- Opening Delimiter -

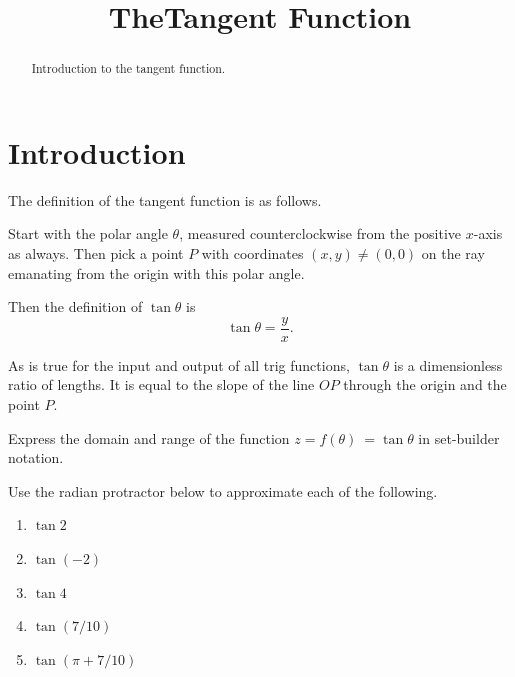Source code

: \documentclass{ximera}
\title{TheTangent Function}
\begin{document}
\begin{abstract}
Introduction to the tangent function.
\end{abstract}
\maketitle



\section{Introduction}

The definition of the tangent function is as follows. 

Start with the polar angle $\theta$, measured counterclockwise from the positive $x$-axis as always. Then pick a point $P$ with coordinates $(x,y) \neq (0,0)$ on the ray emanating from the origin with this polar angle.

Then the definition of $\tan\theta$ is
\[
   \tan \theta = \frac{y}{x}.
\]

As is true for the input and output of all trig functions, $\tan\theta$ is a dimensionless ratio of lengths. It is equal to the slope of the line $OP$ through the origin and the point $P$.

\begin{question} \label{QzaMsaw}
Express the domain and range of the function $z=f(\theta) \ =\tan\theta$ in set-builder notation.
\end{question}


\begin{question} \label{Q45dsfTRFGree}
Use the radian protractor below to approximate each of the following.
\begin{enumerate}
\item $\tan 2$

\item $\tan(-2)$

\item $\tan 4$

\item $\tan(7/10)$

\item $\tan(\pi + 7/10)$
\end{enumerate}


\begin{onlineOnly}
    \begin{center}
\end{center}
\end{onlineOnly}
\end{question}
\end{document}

- Closing Delimiter -
- Opening Delimiter -

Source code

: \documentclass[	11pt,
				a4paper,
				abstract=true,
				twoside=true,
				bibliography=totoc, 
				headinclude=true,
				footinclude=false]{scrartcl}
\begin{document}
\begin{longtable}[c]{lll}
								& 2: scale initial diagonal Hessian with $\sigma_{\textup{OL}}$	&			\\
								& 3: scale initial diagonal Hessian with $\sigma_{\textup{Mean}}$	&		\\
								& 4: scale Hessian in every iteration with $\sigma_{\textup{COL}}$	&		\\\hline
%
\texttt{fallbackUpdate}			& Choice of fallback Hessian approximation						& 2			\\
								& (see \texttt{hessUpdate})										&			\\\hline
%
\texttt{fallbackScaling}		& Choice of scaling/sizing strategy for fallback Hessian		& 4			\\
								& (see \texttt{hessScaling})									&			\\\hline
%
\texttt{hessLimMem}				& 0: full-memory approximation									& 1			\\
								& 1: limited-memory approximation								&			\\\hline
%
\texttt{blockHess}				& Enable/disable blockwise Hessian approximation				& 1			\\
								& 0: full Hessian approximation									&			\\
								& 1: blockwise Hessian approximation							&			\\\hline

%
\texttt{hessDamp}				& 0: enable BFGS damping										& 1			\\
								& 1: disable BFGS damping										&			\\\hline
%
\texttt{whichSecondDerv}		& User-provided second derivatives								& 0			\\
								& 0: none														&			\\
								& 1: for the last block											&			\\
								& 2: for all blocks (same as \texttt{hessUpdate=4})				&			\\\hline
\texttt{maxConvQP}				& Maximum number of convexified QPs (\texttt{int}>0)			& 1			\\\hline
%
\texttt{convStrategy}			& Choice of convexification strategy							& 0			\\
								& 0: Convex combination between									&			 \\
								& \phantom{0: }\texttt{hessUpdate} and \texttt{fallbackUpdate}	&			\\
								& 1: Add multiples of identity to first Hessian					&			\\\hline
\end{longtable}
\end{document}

- Closing Delimiter -

-- Work item --
Filter the entries above down to the lines that contain "true".

-- Answer below --
As is true for the input and output of all trig functions, $\tan\theta$ is a dimensionless ratio of lengths. It is equal to the slope of the line $OP$ through the origin and the point $P$.
				abstract=true,
				twoside=true,
				headinclude=true,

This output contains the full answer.